En ese momento, mientras lo miraba sin apartar las manos de su cara, vio cómo se le llenaban los ojos de lágrimas y empezaban a resbalar por sus mejillas.

Elliott se zafó de sus manos y soltó un improperio que debería haberla escandalizado.

– ¡Maldita sea! -exclamó a continuación, bajando un poco el tono. Se puso a buscar un pañuelo hasta dar con él-. ¡Por el amor de Dios, Vanessa! Discúlpame.

En ese momento intentó quitársela de encima, apañarla de su regazo para alejarse de ella. Pero ella se negó a permitírselo. Le echó los brazos al cuello y lo obligó a apoyar la cabeza sobre su pecho.

– No me alejes de ti -dijo contra su pelo-. No sigas apartándome, Elliott. No soy tu padre ni Constantine. Soy tu esposa. Y nunca te traicionaré.
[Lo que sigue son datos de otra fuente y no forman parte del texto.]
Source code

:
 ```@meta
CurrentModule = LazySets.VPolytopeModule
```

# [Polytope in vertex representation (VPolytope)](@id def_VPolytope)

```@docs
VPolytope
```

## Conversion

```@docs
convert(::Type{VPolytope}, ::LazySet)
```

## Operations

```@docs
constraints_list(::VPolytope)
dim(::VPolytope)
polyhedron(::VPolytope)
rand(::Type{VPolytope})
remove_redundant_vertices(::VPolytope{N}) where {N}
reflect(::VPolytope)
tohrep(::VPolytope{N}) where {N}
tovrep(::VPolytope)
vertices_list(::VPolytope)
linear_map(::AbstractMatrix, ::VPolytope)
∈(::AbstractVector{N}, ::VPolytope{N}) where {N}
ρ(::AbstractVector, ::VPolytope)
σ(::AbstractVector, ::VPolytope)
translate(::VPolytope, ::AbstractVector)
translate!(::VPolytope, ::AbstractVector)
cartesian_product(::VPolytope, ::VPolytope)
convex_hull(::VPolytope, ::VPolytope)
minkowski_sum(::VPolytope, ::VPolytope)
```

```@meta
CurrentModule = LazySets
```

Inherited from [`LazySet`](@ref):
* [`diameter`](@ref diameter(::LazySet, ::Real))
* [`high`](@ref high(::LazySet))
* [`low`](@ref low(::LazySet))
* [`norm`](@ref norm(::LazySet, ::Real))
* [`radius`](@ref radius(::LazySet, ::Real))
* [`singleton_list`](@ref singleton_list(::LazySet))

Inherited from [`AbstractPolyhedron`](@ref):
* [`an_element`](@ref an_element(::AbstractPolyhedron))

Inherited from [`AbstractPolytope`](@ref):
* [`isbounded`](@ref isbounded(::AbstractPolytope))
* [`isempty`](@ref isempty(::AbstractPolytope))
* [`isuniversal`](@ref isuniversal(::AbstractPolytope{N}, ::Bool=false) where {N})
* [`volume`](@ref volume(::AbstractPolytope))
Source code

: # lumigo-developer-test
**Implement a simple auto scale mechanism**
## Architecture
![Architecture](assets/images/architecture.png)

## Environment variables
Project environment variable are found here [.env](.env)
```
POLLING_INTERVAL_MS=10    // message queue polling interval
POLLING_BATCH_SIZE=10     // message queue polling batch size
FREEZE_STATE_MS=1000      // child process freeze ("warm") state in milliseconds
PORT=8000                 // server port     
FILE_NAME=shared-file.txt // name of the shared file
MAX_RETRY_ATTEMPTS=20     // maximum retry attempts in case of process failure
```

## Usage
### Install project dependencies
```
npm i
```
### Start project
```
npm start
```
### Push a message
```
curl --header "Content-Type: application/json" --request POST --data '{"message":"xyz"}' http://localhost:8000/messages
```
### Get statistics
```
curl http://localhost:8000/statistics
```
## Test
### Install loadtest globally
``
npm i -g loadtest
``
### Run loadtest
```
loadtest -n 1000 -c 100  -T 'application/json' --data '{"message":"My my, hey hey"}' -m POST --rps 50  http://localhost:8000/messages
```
Volvió la cabeza para apoyar la cara en su coronilla mientras Elliott lloraba desconsolado, sin ser consciente de sus sentidos sollozos.

Iba a sentirse muy avergonzado cuando terminase, pensó ella. Seguramente llevara años sin derramar una sola lágrima. Los hombres eran muy tontos al respecto. Llorar era una afrenta para su hombría.

Le dio un beso en la coronilla y otro en una sien. Le peinó el pelo con los dedos.

– Amor mío -murmuró-. Ay, amor mío…

CAPÍTULO 22

Elliott había reservado una mesa en los jardines de Vauxhall.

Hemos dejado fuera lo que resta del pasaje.